An accompanying music video for "Objection (Tango)" was directed by Dave Meyers and features Shakira fighting her unfaithful lover and his mistress in a club. A segment of the video is rendered in an animated cartoon-form. For additional promotion, Shakira performed an Afro-punk and Reggae inspired version of the song at the 2002 MTV Video Music Awards. It was also included in the setlist of the Tour of the Mongoose (2002-2003), which was launched to promote Laundry Service, and Las Mujeres Ya No Lloran World Tour (2025). "Objection (Tango)" was also used in a Pepsi commercial featuring Shakira.

== Background ==
In 1998, Shakira released her second major label studio album Dónde Están los Ladrones? (Where Are the Thieves?), which became an immense success in Latin America and received multi-platinum record certifications in various countries like Argentina, Colombia, Chile, Mexico and Spain.
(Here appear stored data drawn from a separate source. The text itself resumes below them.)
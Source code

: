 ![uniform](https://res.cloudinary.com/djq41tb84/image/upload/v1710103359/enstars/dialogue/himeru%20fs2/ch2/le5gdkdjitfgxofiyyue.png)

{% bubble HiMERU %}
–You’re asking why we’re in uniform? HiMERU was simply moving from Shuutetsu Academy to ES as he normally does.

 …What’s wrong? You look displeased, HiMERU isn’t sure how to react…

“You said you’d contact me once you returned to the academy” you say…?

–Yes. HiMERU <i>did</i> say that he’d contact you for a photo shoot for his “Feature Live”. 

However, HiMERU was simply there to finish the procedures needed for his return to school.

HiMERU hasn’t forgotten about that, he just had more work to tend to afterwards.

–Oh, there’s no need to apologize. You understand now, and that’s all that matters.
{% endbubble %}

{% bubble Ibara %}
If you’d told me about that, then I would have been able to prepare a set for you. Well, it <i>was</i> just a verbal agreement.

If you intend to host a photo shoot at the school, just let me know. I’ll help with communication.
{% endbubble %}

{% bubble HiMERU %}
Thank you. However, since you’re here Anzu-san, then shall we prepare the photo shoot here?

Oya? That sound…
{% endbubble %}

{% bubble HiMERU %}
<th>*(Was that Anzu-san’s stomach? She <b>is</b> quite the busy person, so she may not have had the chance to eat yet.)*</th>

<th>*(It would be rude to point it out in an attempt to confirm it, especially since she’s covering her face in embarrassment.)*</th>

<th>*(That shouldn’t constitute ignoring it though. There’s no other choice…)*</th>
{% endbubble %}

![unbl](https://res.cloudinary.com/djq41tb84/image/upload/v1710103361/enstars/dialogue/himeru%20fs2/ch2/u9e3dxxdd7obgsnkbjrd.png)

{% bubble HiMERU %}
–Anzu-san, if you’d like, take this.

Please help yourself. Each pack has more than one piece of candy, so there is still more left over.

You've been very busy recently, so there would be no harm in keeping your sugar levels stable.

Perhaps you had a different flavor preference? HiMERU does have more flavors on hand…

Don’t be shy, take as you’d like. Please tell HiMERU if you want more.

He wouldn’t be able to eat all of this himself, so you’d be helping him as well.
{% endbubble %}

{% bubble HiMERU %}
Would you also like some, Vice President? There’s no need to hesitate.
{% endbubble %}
The rock en Español-influenced Latin pop album drew comparisons to the work of Canadian-American singer songwriter Alanis Morissette and "cracked the lucrative US market wide open", spending a total of 11 weeks atop the Billboard Top Latin Albums chart. It became Shakira's first album to receive a platinum certification from the Recording Industry Association of America (RIAA). Dónde Están los Ladrones? spawned the Arabian-styled single "Ojos Así" ("Eyes Like Yours"), which became a hit and was deemed the "signature track" of the album.
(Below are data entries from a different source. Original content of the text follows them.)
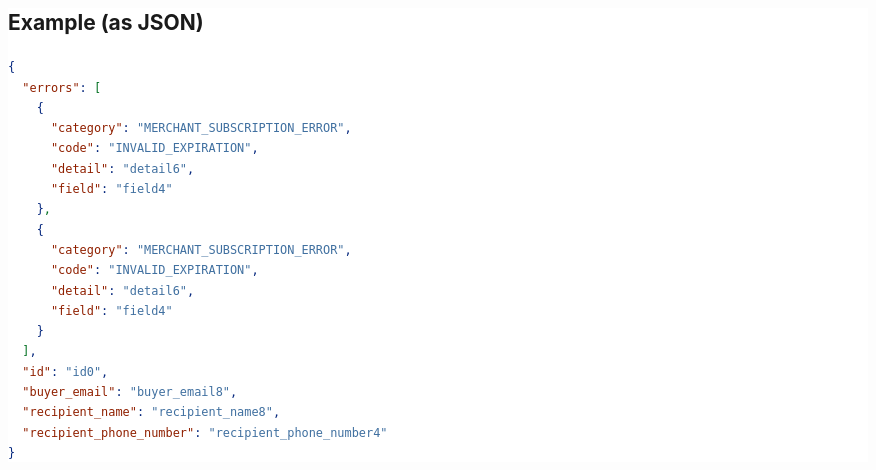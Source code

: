 ## Example (as JSON)

```json
{
  "errors": [
    {
      "category": "MERCHANT_SUBSCRIPTION_ERROR",
      "code": "INVALID_EXPIRATION",
      "detail": "detail6",
      "field": "field4"
    },
    {
      "category": "MERCHANT_SUBSCRIPTION_ERROR",
      "code": "INVALID_EXPIRATION",
      "detail": "detail6",
      "field": "field4"
    }
  ],
  "id": "id0",
  "buyer_email": "buyer_email8",
  "recipient_name": "recipient_name8",
  "recipient_phone_number": "recipient_phone_number4"
}
```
American singer Gloria Estefan, whose husband Emilio Estefan was managing Shakira at that time, felt that Shakira had the potential to crossover into the mainstream pop industry. However, Shakira was initially hesitant to record songs in English as it was not her first language, so Estefan offered to translate "Ojos Así" into English in order to show her that "it could translate well." Shakira then began translating the song herself and showed it to Estefan, who responded "Quite honestly, I can't do this better!." As Shakira wanted to have full control over her recordings, she decided to learn English better to enable her to write her own songs. Wanting to "find a way to express my ideas and my feelings, my day-to-day stories in English", Shakira bought rhyming dictionaries, started analysing the lyrics of songs by Bob Dylan, reading poetry and the work of authors like Leonard Cohen and Walt Whitman and took English lessons from a private tutor. "Objection (Tango)" became the first song Shakira wrote in English and in an interview with Faze, she talked about the writing process of the song, saying "I prayed and asked God to send me a good song today, and I remember I started writing the song ['Objection (Tango)'] a couple of hours after. I wrote the music and lyrics at the same time, and when that happens it's really magical to me." Shakira also wrote and recorded a Spanish-version of the song entitled "Te Aviso, Te Anuncio (Tango)".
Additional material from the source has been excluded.